Full-scale IQ Drop Greater for Childhood Cancer Survivors Younger Than 15
July 5, 2010 — In a recent study, one-third of 28 patients with benign and low-grade brain tumors who underwent stereotactic conformal radiation therapy experienced a significant drop in full-scale IQ.
Rakesh Jalali and colleagues studied the effect that varying radiation doses has on different volumes of normal structures in "Factors Influencing Neurocognitive Outcomes in Young Patients With Benign and Low-grade Brain Tumors Treated With Stereotactic Conformal Radiotherapy," available at http://www.redjournal.org.
The authors assessed the neurocognitive outcomes for pediatric and teenaged patients with residual or progressive brain tumors: 10 craniopharyngioma, eight cerebellar astrocytoma, six optic pathway glioma and four cerebral low-grade glioma. The study participants received a dose of 54 Gy in 30 fractions over 6 weeks and the researchers followed up with neuropsychological assessments during subsequent examinations following one at baseline prior to therapy. The change in IQ score was correlated to factors that included dose-volume to normal structures.
Although the average full-scale IQ did not drop, patients younger than 15 experienced had a significantly greater chance of having the FSIQ drop more than 10 percent (53% vs. 10%, p = 0.03). In turn, when the researchers compared dosimetric measures, the patients with a greater than 10 percent decline in IQ had received more than 43 Gy to more than 13 percent of the left temporal lobe.

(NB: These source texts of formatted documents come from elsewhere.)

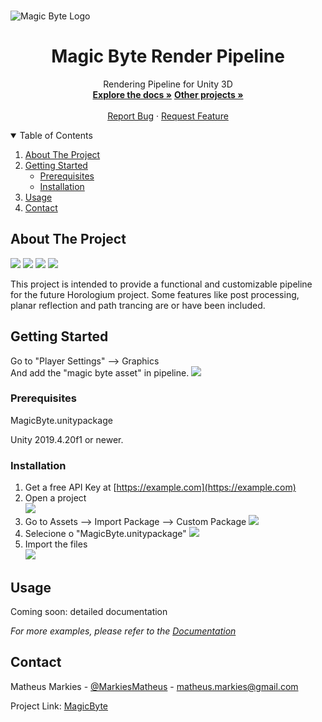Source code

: <!-- PROJECT LOGO -->
<br />

![Magic Byte Logo](https://i.ibb.co/vHVcHGP/Magic-Byte-Logo.png)
  </a>

  <h1 align="center">Magic Byte Render Pipeline</h1>

  <p align="center">
    Rendering Pipeline for Unity 3D
    <br />
    <a href="https://github.com/MatheusMarkies/MagicByte/tree/master/MagicByte"><strong>Explore the docs »</strong></a>
        <a href="https://github.com/MatheusMarkies"><strong>Other projects »</strong></a>
    <br />
    <br />
    <a href="https://github.com/MatheusMarkies/MagicByte/issues">Report Bug</a>
    ·
    <a href="https://github.com/MatheusMarkies/MagicByte/issues">Request Feature</a>
  </p>




<!-- TABLE OF CONTENTS -->
<details open="open">
  <summary>Table of Contents</summary>
  <ol>
    <li>
      <a href="#about-the-project">About The Project</a>
    </li>
    <li>
      <a href="#getting-started">Getting Started</a>
      <ul>
        <li><a href="#prerequisites">Prerequisites</a></li>
        <li><a href="#installation">Installation</a></li>
      </ul>
    </li>
    <li><a href="#usage">Usage</a></li>
    <li><a href="#contact">Contact</a></li>
  </ol>
</details>



<!-- ABOUT THE PROJECT -->
## About The Project

![](https://i.ibb.co/DwsKyvf/Com-Correcao.png)
![](https://i.ibb.co/Gtr7w2v/dgssdfdf.png)
![](https://i.ibb.co/ZcnPvRZ/deacd57-f19ca70d-057f-41ef-9db5-54f989e5acb5-1.png)
![](https://i.ibb.co/306msC6/Magic-Byte-Ray-Tracing-Test-3ff.jpg)

This project is intended to provide a functional and customizable pipeline for the future Horologium project.
Some features like post processing, planar reflection and path trancing are or have been included.

<!-- GETTING STARTED -->
## Getting Started
Go to "Player Settings" --> Graphics<br />
And add the "magic byte asset" in pipeline.
![](https://i.ibb.co/f18XCZy/Magic-Byte-Inst5.png)

### Prerequisites

MagicByte.unitypackage

Unity 2019.4.20f1 or newer.

### Installation

1. Get a free API Key at [https://example.com](https://example.com)
2. Open a project<br />
![](https://i.ibb.co/NCg13N3/Magic-Byte-Inst1.png)<br />
3. Go to Assets --> Import Package --> Custom Package
![](https://i.ibb.co/tKNJf2w/Magic-Byte-Inst2.png)<br />
4. Selecione o "MagicByte.unitypackage"
![](https://i.ibb.co/7WzYPPW/Magic-Byte-Inst3.png)<br />
5. Import the files<br />
![](https://i.ibb.co/3WhR44X/Magic-Byte-Inst4.png)<br />


<!-- USAGE EXAMPLES -->
## Usage

Coming soon: detailed documentation

_For more examples, please refer to the [Documentation](https://example.com)_


<!-- CONTACT -->
## Contact

Matheus Markies - [@MarkiesMatheus](https://twitter.com/MarkiesMatheus) - matheus.markies@gmail.com

Project Link: [MagicByte](https://github.com/MatheusMarkies/MagicByte)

"Although the overall mean full-scale IQ (FSIQ) at baseline before radiation therapy remained unchanged at two-year follow-up after SCRT, one-third of patients did show a greater than 10 percent decline in FSIQ as compared with baseline," noted the authors.
Radiation therapy to other normal structures such as the supratentorial brain, the right temporal lobe and frontal lobes did not reveal the same correlation, stated Jalali et al.
"Our prospectively collected dosimetric data show younger age and radiotherapy doses to left temporal lobe to be predictors of neurocognitive decline, and may well be used as possible dose constraints for high-precision radiotherapy planning," the authors concluded.